[Opening Records for the task section]
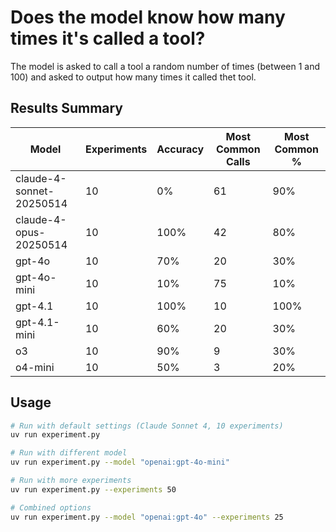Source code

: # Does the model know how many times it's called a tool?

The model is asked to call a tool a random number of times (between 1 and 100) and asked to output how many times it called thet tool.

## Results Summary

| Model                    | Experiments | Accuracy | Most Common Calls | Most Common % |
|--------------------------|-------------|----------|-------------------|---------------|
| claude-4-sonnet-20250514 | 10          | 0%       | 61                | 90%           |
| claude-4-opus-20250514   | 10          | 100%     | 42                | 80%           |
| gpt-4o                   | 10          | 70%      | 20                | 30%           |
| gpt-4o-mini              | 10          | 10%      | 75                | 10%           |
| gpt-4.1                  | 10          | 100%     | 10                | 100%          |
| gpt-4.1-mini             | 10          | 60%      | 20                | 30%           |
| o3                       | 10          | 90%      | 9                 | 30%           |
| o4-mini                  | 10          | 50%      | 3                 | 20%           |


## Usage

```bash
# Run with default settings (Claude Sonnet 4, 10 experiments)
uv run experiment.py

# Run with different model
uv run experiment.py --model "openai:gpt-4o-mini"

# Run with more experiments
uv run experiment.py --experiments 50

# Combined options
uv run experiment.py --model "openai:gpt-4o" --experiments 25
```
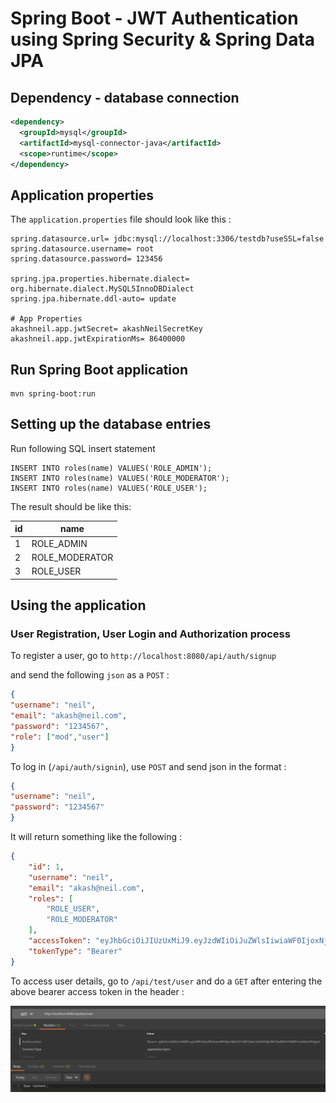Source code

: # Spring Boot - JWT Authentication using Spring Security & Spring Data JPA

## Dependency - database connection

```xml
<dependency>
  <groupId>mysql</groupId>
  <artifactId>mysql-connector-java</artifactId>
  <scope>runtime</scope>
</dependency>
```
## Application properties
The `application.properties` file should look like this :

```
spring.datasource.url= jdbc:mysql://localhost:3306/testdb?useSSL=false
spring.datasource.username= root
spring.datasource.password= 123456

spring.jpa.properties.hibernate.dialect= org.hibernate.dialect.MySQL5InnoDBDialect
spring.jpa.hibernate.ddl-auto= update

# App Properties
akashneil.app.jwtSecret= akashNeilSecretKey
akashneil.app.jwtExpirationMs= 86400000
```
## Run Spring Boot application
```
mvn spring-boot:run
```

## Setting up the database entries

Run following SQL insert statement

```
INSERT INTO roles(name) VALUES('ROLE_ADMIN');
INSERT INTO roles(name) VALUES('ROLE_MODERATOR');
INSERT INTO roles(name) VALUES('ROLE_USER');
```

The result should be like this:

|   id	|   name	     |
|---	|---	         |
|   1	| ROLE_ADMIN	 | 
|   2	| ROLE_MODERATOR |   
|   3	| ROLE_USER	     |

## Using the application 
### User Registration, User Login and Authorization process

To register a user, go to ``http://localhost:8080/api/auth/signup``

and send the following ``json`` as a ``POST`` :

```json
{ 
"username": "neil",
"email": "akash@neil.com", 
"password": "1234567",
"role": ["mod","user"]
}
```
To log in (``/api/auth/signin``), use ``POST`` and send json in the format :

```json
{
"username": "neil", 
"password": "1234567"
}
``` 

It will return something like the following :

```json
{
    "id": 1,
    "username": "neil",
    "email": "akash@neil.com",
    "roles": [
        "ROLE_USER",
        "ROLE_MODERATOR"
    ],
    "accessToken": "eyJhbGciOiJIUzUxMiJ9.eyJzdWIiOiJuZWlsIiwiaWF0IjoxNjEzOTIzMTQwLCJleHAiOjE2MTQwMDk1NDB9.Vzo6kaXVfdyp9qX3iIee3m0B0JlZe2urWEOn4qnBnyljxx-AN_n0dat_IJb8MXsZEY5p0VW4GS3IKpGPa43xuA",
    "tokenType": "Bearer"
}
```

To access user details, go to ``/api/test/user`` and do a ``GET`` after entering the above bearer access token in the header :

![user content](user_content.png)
[Closing Records for the task section]
[Opening Records for the task section]
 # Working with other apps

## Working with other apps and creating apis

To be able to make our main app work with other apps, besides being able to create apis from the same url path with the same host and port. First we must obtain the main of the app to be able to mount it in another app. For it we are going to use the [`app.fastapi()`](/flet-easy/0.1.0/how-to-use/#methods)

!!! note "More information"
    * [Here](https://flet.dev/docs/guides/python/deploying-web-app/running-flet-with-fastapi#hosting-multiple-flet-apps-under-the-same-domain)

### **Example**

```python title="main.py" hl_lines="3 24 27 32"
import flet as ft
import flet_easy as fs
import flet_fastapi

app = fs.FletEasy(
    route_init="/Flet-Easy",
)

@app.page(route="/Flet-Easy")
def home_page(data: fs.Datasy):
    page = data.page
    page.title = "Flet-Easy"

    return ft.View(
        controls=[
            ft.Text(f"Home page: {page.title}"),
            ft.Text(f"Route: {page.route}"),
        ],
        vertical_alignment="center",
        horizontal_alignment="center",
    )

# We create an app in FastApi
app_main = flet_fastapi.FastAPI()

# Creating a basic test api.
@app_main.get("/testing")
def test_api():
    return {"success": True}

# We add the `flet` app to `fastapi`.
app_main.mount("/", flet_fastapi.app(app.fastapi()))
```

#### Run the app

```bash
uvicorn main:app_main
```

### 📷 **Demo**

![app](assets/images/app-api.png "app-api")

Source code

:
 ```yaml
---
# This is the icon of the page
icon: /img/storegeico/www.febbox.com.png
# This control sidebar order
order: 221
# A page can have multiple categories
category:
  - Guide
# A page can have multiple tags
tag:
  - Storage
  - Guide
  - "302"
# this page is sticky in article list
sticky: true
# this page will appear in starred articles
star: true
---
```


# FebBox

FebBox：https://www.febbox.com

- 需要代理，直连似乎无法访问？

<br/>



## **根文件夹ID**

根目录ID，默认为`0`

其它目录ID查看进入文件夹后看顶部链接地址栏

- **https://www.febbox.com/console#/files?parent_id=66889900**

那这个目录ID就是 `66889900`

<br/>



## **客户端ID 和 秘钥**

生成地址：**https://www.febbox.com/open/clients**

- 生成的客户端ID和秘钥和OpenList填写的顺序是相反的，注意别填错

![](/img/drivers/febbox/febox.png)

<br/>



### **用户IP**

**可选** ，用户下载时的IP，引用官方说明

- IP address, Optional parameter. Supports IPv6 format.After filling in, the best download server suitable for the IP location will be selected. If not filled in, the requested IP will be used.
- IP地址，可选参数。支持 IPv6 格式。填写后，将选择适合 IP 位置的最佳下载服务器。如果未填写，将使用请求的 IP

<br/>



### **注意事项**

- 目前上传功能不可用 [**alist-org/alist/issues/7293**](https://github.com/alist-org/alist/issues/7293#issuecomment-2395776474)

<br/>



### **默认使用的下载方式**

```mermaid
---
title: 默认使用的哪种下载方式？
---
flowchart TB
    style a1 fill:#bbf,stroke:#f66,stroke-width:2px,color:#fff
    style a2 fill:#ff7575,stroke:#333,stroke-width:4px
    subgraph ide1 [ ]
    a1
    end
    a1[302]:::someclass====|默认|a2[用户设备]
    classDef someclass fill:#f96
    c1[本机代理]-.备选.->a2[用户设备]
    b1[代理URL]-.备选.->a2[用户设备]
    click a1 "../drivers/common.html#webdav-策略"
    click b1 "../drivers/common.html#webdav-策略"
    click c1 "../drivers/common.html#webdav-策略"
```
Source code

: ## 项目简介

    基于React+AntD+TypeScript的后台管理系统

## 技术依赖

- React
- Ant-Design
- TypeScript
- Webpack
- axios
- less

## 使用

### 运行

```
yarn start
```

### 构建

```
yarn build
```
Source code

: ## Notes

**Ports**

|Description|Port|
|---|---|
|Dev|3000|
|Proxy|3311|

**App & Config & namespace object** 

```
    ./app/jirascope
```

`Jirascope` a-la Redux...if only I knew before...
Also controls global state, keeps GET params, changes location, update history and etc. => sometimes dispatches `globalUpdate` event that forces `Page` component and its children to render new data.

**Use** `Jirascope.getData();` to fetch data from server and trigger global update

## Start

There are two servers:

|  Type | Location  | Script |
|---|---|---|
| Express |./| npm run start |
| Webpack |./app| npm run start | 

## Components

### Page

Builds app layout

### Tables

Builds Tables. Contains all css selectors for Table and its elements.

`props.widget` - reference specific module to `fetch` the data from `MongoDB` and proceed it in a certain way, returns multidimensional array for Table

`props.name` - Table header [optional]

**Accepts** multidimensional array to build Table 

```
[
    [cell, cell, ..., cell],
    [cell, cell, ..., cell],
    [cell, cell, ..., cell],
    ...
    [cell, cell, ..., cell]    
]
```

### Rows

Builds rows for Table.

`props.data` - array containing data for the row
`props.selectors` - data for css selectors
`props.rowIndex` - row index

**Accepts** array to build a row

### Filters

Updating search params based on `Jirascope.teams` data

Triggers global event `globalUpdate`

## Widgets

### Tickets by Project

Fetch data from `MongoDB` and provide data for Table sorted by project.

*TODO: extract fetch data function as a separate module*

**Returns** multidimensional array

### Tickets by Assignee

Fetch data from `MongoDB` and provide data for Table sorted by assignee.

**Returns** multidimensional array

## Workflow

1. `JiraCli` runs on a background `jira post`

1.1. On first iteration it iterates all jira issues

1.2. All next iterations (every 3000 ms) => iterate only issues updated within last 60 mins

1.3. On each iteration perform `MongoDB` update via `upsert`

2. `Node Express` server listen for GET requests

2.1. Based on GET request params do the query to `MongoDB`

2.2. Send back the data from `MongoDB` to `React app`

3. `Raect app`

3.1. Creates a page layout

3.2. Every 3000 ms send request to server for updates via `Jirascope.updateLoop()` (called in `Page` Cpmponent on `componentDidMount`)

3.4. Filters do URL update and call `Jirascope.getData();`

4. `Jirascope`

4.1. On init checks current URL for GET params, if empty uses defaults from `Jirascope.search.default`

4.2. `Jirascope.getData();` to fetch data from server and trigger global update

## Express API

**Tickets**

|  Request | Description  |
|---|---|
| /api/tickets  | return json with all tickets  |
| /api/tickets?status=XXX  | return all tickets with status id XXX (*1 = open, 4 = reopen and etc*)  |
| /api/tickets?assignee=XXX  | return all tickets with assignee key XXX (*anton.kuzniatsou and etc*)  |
[Closing Records for the task section]
[Opening Records for the task section]
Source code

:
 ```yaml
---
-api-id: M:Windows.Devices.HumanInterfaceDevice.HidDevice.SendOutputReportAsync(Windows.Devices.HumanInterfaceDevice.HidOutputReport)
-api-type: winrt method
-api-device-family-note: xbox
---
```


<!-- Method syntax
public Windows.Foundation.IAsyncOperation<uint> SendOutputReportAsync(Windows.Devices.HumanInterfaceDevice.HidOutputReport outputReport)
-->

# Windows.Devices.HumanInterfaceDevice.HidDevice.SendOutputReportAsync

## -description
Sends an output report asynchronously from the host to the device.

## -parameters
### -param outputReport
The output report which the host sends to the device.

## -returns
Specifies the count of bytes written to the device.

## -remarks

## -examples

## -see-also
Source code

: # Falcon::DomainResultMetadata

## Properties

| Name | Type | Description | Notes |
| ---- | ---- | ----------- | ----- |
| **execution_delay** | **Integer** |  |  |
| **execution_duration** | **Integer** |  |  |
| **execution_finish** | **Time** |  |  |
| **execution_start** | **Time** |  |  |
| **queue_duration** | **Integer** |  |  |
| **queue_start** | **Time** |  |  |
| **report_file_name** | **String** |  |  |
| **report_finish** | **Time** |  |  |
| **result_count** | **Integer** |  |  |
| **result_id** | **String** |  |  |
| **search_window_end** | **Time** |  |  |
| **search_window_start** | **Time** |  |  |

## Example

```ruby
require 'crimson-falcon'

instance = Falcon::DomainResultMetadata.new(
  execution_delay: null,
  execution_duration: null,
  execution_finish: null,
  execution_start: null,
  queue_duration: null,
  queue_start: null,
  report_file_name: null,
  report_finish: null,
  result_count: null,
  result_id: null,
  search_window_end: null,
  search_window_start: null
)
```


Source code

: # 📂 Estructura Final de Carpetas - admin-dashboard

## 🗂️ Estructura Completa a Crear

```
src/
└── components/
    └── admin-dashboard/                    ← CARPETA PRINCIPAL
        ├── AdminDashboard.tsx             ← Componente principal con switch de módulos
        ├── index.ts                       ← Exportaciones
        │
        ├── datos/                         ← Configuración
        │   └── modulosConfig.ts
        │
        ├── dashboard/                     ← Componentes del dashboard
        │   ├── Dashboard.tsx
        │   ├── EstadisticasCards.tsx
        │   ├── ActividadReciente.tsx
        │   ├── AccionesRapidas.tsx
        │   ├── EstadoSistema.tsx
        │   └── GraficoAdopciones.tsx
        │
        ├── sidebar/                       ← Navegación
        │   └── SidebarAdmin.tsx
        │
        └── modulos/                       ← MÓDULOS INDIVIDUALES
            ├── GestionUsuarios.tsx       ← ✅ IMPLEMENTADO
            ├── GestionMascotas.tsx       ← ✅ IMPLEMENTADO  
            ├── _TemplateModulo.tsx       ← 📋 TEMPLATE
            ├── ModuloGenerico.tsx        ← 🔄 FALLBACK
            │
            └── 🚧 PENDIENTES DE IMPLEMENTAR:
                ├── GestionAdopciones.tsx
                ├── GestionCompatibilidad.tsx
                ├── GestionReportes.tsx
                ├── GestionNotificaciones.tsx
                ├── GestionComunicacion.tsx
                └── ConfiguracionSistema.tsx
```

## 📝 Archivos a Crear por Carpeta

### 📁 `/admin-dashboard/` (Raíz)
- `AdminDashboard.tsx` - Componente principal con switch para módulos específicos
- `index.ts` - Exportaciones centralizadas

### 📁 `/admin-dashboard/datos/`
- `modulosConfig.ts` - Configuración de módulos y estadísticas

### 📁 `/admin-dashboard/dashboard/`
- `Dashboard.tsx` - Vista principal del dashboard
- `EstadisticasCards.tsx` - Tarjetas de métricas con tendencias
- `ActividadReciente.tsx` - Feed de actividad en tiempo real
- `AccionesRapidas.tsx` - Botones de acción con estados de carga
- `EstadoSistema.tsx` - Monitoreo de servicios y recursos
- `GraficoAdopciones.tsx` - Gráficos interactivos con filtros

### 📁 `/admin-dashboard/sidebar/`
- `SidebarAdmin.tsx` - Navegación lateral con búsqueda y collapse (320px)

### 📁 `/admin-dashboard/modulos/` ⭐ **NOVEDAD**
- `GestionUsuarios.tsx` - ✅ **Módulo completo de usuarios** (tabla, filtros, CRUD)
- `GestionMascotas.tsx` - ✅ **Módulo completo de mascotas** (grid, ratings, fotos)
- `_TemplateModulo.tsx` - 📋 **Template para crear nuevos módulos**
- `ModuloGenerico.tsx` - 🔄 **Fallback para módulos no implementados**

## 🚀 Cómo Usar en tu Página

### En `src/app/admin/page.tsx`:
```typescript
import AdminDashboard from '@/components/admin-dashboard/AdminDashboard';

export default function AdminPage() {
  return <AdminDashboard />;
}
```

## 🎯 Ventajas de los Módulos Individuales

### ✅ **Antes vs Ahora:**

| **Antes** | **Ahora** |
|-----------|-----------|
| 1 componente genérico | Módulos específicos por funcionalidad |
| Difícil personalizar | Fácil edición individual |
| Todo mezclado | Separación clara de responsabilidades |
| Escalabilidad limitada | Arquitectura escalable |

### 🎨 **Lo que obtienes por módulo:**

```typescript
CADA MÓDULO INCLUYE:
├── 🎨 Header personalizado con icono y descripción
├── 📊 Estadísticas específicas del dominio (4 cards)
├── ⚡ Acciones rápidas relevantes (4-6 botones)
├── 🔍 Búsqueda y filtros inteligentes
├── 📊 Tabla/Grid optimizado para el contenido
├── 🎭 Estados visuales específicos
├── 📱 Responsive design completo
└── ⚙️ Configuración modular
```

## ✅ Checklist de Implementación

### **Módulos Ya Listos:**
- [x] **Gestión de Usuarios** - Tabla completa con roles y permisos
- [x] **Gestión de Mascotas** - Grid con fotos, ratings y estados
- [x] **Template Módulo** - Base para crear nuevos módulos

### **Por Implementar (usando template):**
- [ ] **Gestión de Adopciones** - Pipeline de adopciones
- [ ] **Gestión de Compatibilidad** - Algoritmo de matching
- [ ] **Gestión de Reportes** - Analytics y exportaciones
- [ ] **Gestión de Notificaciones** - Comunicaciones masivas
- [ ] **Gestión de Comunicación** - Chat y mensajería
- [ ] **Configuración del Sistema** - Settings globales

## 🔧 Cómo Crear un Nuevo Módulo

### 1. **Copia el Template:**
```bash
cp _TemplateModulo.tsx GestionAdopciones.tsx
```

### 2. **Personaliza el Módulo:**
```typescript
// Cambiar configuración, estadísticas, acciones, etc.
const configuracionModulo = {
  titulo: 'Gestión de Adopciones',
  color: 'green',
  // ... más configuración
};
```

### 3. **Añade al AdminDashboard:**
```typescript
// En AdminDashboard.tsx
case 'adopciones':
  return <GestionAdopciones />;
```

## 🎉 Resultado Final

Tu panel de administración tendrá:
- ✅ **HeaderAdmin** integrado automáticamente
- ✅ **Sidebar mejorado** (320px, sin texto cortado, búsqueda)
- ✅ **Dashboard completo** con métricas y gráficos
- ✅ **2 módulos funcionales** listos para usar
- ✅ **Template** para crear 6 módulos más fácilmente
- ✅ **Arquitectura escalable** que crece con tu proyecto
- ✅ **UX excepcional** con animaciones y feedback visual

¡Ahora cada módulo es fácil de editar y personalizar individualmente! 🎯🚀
[Closing Records for the task section]
*How to complete this task*.
Among the entries, how many lines hold the string "DomainResultMetadata"? Answer with a bare number.

*Answer section*.
2